*** Dataset records ***

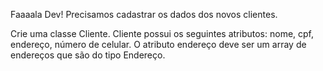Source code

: Faaaala Dev!
Precisamos cadastrar os dados dos novos clientes.

Crie uma classe Cliente. Cliente possui os seguintes atributos: nome, cpf, endereço, número de celular. O atributo endereço deve ser um array de endereços que são do tipo Endereço.

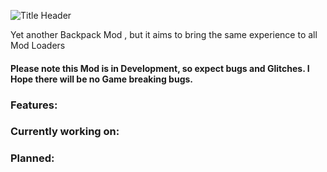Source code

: ![Title Header](https://cdn.modrinth.com/data/t8iyhYu7/images/2932be032012c67a15d15e912e7c4b17d0f5f7df.png)

Yet another Backpack Mod , but it aims to bring the same experience to all Mod Loaders

#### Please note this Mod is in Development, so expect bugs and Glitches. I Hope there will be no Game breaking bugs.

### Features:

### Currently working on:

### Planned:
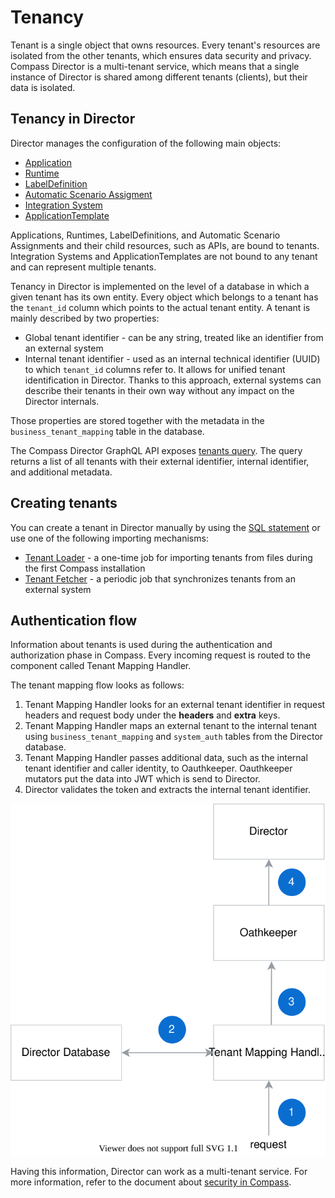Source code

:# Tenancy
Tenant is a single object that owns resources.
Every tenant's resources are isolated from the other tenants, which ensures data security and privacy.
Compass Director is a multi-tenant service, which means that a single instance of Director is shared among different tenants (clients), but their data is isolated.

## Tenancy in Director
Director manages the configuration of the following main objects:
* [Application](https://github.com/kyma-incubator/compass/blob/master/docs/compass/02-01-components.md#application)
* [Runtime](https://github.com/kyma-incubator/compass/blob/master/docs/compass/02-01-components.md#kyma-runtime)
* [LabelDefinition](https://github.com/kyma-incubator/compass/blob/master/docs/compass/03-02-labels.md#labeldefinitions)
* [Automatic Scenario Assigment](https://github.com/kyma-incubator/compass/blob/master/docs/compass/03-03-automatic-scenario-assignment.md)
* [Integration System](https://github.com/kyma-incubator/compass/blob/master/docs/compass/02-01-components.md#integration-system)
* [ApplicationTemplate](https://github.com/kyma-incubator/compass/blob/master/docs/compass/02-01-components.md#applicationtemplate)

Applications, Runtimes, LabelDefinitions, and Automatic Scenario Assignments and their child resources, such as APIs, are bound to tenants.
Integration Systems and ApplicationTemplates are not bound to any tenant and can represent multiple tenants.

Tenancy in Director is implemented on the level of a database in which a given tenant has its own entity.
Every object which belongs to a tenant has the `tenant_id` column which points to the actual tenant entity.
A tenant is mainly described by two properties: 
* Global tenant identifier - can be any string, treated like an identifier from an external system 
* Internal tenant identifier - used as an internal technical identifier (UUID) to which `tenant_id` columns refer to. It allows for unified tenant identification in Director. Thanks to this approach, external systems can describe their tenants in their own way without any impact on the Director internals.

Those properties are stored together with the metadata in the `business_tenant_mapping` table in the database.

The Compass Director GraphQL API exposes [tenants query](https://github.com/kyma-incubator/compass/blob/master/components/director/examples/query-tenants/query-tenants.graphql). 
The query returns a list of all tenants with their external identifier, internal identifier, and additional metadata. 
## Creating tenants
You can create a tenant in Director manually by using the [SQL statement](https://github.com/kyma-incubator/compass/blob/master/components/schema-migrator/seeds/director/add_tenants.sql) or use one of the following importing mechanisms:
* [Tenant Loader](https://github.com/kyma-incubator/compass/tree/master/components/director/cmd/tenantloader) - a one-time job for importing tenants from files during the first Compass installation
* [Tenant Fetcher](https://github.com/kyma-incubator/compass/tree/master/components/director/cmd/tenantfetcher) - a periodic job that synchronizes tenants from an external system

## Authentication flow
Information about tenants is used during the authentication and authorization phase in Compass.
Every incoming request is routed to the component called Tenant Mapping Handler.

The tenant mapping flow looks as follows:
1. Tenant Mapping Handler looks for an external tenant identifier in request headers and request body under the **headers** and **extra** keys.
2. Tenant Mapping Handler maps an external tenant to the internal tenant using `business_tenant_mapping` and `system_auth` tables from the Director database.
3. Tenant Mapping Handler passes additional data, such as the internal tenant identifier and caller identity, to Oauthkeeper. Oauthkeeper mutators put the data into JWT which is send to Director.
4. Director validates the token and extracts the internal tenant identifier.

![](./assets/tenant-mapping.svg)

Having this information, Director can work as a multi-tenant service. For more information, refer to the document about [security in Compass](https://github.com/kyma-incubator/compass/blob/master/docs/compass/03-01-security.md).
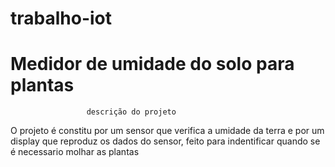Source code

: # trabalho-iot
#  Medidor de umidade do solo para plantas
                     descrição do projeto
O projeto é constitu por um sensor que verifica a umidade da terra e por um display que reproduz os dados do sensor, feito para indentificar quando se é necessario molhar as plantas
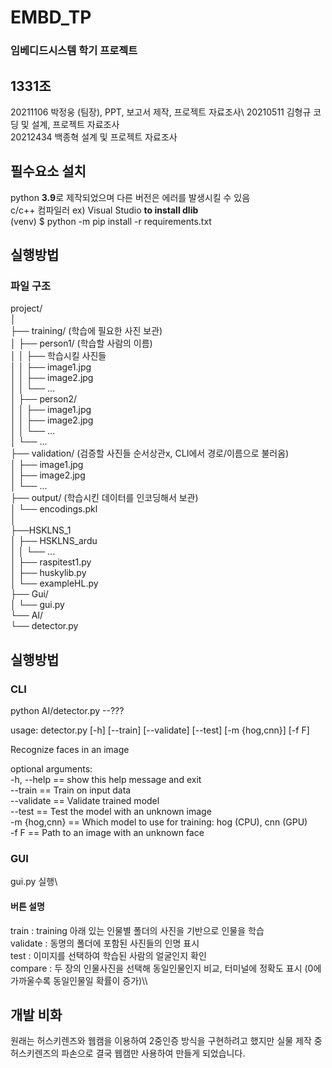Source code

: # EMBD_TP
### 임베디드시스템 학기 프로젝트

## 1331조
20211106 박정웅 (팀장), PPT, 보고서 제작, 프로젝트 자료조사\ 
20210511 김형규 코딩 및 설계, 프로젝트 자료조사\
20212434 백종혁 설계 및 프로젝트 자료조사

## 필수요소 설치
python **3.9**로 제작되었으며 다른 버전은 에러를 발생시킬 수 있음\
c/c++ 컴파일러 ex) Visual Studio **to install dlib**\
(venv) $ python -m pip install -r requirements.txt

## 실행방법
### 파일 구조
project/\
│\
├── training/ (학습에 필요한 사진 보관)\
│   ├── person1/ (학습할 사람의 이름)\
│   │   ├── 학습시킬 사진들\
│   │   ├── image1.jpg\
│   │   ├── image2.jpg\
│   │   └── ...\
│   ├── person2/\
│   │   ├── image1.jpg\
│   │   ├── image2.jpg\
│   │   └── ...\
│   └── ...\
├── validation/ (검증할 사진들 순서상관x, CLI에서 경로/이름으로 불러옴)\
│   ├── image1.jpg\
│   ├── image2.jpg\
│   └── ...\
├── output/ (학습시킨 데이터를 인코딩해서 보관)\
│   └── encodings.pkl\
│\
├──HSKLNS_1\
│   ├── HSKLNS_ardu\
│   │   └── ...\
│   ├── raspitest1.py\
│   ├── huskylib.py\
│   └── exampleHL.py\
├── Gui/\
│   └── gui.py\
└── AI/\
    └── detector.py

## 실행방법
### CLI
python AI/detector.py --???

usage: detector.py [-h] [--train] [--validate] [--test] [-m {hog,cnn}] [-f F]

Recognize faces in an image

optional arguments:\
  -h, --help  ==   show this help message and exit\
  --train    ==   Train on input data\
  --validate  ==  Validate trained model\
  --test    ==    Test the model with an unknown image\
  -m {hog,cnn} == Which model to use for training: hog (CPU), cnn (GPU)\
  -f F     ==     Path to an image with an unknown face

### GUI
gui.py 실행\

#### 버튼 설명
train : training 아래 있는 인물별 폴더의 사진을 기반으로 인물을 학습\
validate : 동명의 폴더에 포함된 사진들의 인명 표시\
test : 이미지를 선택하여 학습된 사람의 얼굴인지 확인\
compare : 두 장의 인물사진을 선택해 동일인물인지 비교, 터미널에 정확도 표시 (0에 가까울수록 동일인물일 확률이 증가)\\\

## 개발 비화
원래는 허스키렌즈와 웹캠을 이용하여 2중인증 방식을 구현하려고 했지만 실물 제작 중 허스키렌즈의 파손으로 결국 웹캠만 사용하여 만들게 되었습니다.

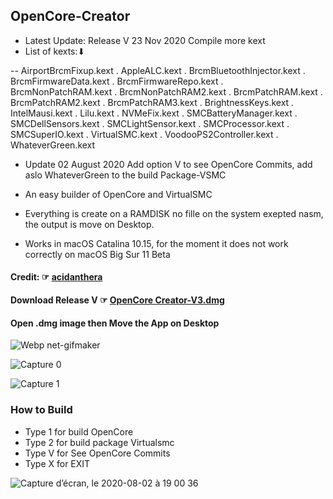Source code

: ## OpenCore-Creator
- Latest Update: Release V  23 Nov 2020 Compile more kext
- List of kexts:⬇︎

-- AirportBrcmFixup.kext
. AppleALC.kext
. BrcmBluetoothInjector.kext
. BrcmFirmwareData.kext
. BrcmFirmwareRepo.kext
. BrcmNonPatchRAM.kext
. BrcmNonPatchRAM2.kext
. BrcmPatchRAM.kext
. BrcmPatchRAM2.kext
. BrcmPatchRAM3.kext
. BrightnessKeys.kext
. IntelMausi.kext
. Lilu.kext
. NVMeFix.kext
. SMCBatteryManager.kext
. SMCDellSensors.kext
. SMCLightSensor.kext
. SMCProcessor.kext
. SMCSuperIO.kext
. VirtualSMC.kext
. VoodooPS2Controller.kext
. WhateverGreen.kext

- Update 02 August 2020 Add option V to see OpenCore Commits, add aslo WhateverGreen to the build Package-VSMC

- An easy builder of OpenCore and VirtualSMC
- Everything is create on a RAMDISK no fille on the system exepted nasm, the output is move on Desktop.
- Works in macOS Catalina 10.15, for the moment it does not work correctly on macOS Big Sur 11 Beta
#### Credit: ☞ [acidanthera](https://github.com/acidanthera)
#### Download Release V ☞ [OpenCore Creator-V3.dmg ](https://github.com/chris1111/OpenCore-Creator/releases/tag/V3)

#### Open .dmg image then Move the App on Desktop
![Webp net-gifmaker](https://user-images.githubusercontent.com/6248794/88553305-200dcf80-cff3-11ea-97f6-c3dba49d363d.gif)

![Capture 0](https://user-images.githubusercontent.com/6248794/88550729-fef7af80-cfef-11ea-83e6-af116472889f.png)

![Capture 1](https://user-images.githubusercontent.com/6248794/88550516-b93ae700-cfef-11ea-92ff-2c2a9ab3acdb.png)

### How to Build
- Type 1 for build OpenCore
- Type 2 for build package Virtualsmc
- Type V for See OpenCore Commits
- Type X for EXIT

![Capture d’écran, le 2020-08-02 à 19 00 36](https://user-images.githubusercontent.com/6248794/89134373-a8f4a180-d4f2-11ea-8b1d-c2ca1b10ff97.png)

*** End of Dataset records ***

◆ Exercise description ◆
Output nothing but the number of lines in the data containing the string "WhateverGreen".

◆ Exercise response ◆
2